Monday, Aug. 1, 2011

GAME CHANGER: BUSINESS ETHICS EXPERT WEIGHS IN ON MONITORING ONLINE IDENTITY OF PROSPECTIVE, CURRENT EMPLOYEES

MANHATTAN -- Should businesses monitor the social media activities of their employees? A Kansas State University business ethics expert says the practice can be a double-edge sword.

Such monitoring is available through companies like Social Intelligence, which provides businesses with archived data from social media sites for use in preventing online damage to their reputations. But the data also can be used to screen potential employees and to monitor the social media activities of current employees.

"I understand the need of a business to protect its reputation," said Diane Swanson, professor of management and chair of a business ethics education initiative. "But in terms of employees' rights, the practice coexists uneasily with the expectation of personal privacy."

Use of Social Intelligence could create considerable changes in employee communication, Swanson said. Potentially, the practice could create a climate of fear and distrust. These effects could be detrimental to morale and hurt productivity.

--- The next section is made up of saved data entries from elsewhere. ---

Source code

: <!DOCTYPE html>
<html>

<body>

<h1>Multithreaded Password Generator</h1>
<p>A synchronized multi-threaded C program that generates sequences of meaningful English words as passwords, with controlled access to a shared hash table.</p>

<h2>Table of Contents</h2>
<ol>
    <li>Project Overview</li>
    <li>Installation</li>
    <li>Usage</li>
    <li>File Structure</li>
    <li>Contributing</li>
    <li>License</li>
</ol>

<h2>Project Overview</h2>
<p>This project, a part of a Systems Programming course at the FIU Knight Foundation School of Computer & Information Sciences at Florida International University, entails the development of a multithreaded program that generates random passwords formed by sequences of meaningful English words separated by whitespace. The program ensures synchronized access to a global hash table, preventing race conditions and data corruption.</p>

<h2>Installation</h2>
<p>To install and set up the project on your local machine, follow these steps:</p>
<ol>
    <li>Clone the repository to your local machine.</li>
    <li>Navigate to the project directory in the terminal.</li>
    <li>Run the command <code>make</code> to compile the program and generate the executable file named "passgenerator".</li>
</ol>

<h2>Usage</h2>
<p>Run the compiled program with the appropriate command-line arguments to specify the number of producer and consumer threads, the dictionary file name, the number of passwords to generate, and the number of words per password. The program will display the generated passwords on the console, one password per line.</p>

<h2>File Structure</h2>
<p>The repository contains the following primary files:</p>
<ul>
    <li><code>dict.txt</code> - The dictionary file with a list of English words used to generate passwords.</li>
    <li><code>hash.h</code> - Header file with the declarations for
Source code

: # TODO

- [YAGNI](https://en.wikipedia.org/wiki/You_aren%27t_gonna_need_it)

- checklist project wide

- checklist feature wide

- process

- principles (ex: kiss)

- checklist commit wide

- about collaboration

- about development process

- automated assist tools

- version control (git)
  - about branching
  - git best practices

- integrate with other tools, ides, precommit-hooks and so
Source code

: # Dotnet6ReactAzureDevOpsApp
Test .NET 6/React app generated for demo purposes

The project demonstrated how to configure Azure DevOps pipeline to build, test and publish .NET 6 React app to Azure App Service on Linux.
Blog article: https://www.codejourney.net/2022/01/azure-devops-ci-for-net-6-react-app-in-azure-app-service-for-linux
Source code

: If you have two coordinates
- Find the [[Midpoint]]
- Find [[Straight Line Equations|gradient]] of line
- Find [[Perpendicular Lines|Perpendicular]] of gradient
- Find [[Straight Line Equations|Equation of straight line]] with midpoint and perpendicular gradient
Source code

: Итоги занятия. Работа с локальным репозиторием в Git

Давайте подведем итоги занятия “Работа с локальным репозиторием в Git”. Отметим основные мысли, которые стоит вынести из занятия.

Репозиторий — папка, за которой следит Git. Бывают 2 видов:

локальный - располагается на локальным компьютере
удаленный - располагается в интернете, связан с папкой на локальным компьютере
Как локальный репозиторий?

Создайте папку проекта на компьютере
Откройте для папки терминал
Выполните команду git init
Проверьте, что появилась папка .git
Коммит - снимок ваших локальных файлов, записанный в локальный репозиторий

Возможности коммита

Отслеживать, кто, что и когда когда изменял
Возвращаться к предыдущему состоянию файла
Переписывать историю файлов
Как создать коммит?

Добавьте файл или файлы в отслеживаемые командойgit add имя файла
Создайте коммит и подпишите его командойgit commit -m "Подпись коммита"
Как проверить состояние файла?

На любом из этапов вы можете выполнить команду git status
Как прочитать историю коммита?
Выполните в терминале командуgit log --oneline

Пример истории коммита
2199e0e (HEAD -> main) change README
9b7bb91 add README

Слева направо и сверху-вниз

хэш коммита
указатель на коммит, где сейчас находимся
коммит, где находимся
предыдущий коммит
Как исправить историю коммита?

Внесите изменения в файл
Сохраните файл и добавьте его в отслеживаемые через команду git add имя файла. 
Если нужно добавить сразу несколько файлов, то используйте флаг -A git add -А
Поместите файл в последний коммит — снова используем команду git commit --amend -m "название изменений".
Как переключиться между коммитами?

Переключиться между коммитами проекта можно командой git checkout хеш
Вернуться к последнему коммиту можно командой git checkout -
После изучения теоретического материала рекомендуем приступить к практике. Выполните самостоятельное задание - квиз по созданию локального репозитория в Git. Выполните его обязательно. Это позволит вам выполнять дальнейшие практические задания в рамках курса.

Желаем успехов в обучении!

To prevent such a situation, Swanson recommends that companies craft policies and provide expectations of employee's online conduct. This would shift the emphasis from monitoring to creating shared understanding between employers and employees. Further steps would also be necessary.

"A company should provide full disclosure of its monitoring practices and the consequences employees would face if they violated stated policy and hurt the business' reputation," Swanson said.

Without such full disclosure, an individual employee would be operating without the benefit of knowing important rules of conduct. This could be construed as unfair, especially given the relative power of large organizations compared to that of lone individuals, Swanson said.

The approach is also necessary because of the lack of laws regarding companies like Social Intelligence. Data collected by Social Intelligence follows the Fair Credit Reporting Act. It also does not include basic demographic information. But the monitoring and screening can provide any message or tweet deemed worthy of mention. The approach could prove negative for businesses if valued employees are ousted or alienated in the process, Swanson said.

"If a business is worried about this, the best way to handle it proactively is for the expectations to be laid down when employees are hired," Swanson said. "This should be followed by training sessions and discussions related to performance evaluations. That way, management can strive to head off problems and be part of the solution instead of being viewed as heavy-handed."

Swanson suggests the loss of personal privacy in social media activities is emblematic of larger societal trends.

"We are getting used to what could be considered violations of our privacy from what has been happening with government practices and now on the corporate side," Swanson said. "Such practices cause tension in a society where citizens traditionally value individualism and look to the law to protect the expectation of privacy."

Because online surveillance appears to be proliferating, Swanson believes that ultimately public policy and the courts will establish more definitive guidelines.

"The problem is that technology outpaces the ability of the law and public policy to keep up," she said.

Meanwhile caution should be exercised.

"The more people are aware of this practice, the more they will be empowered to make smart decisions," Swanson said.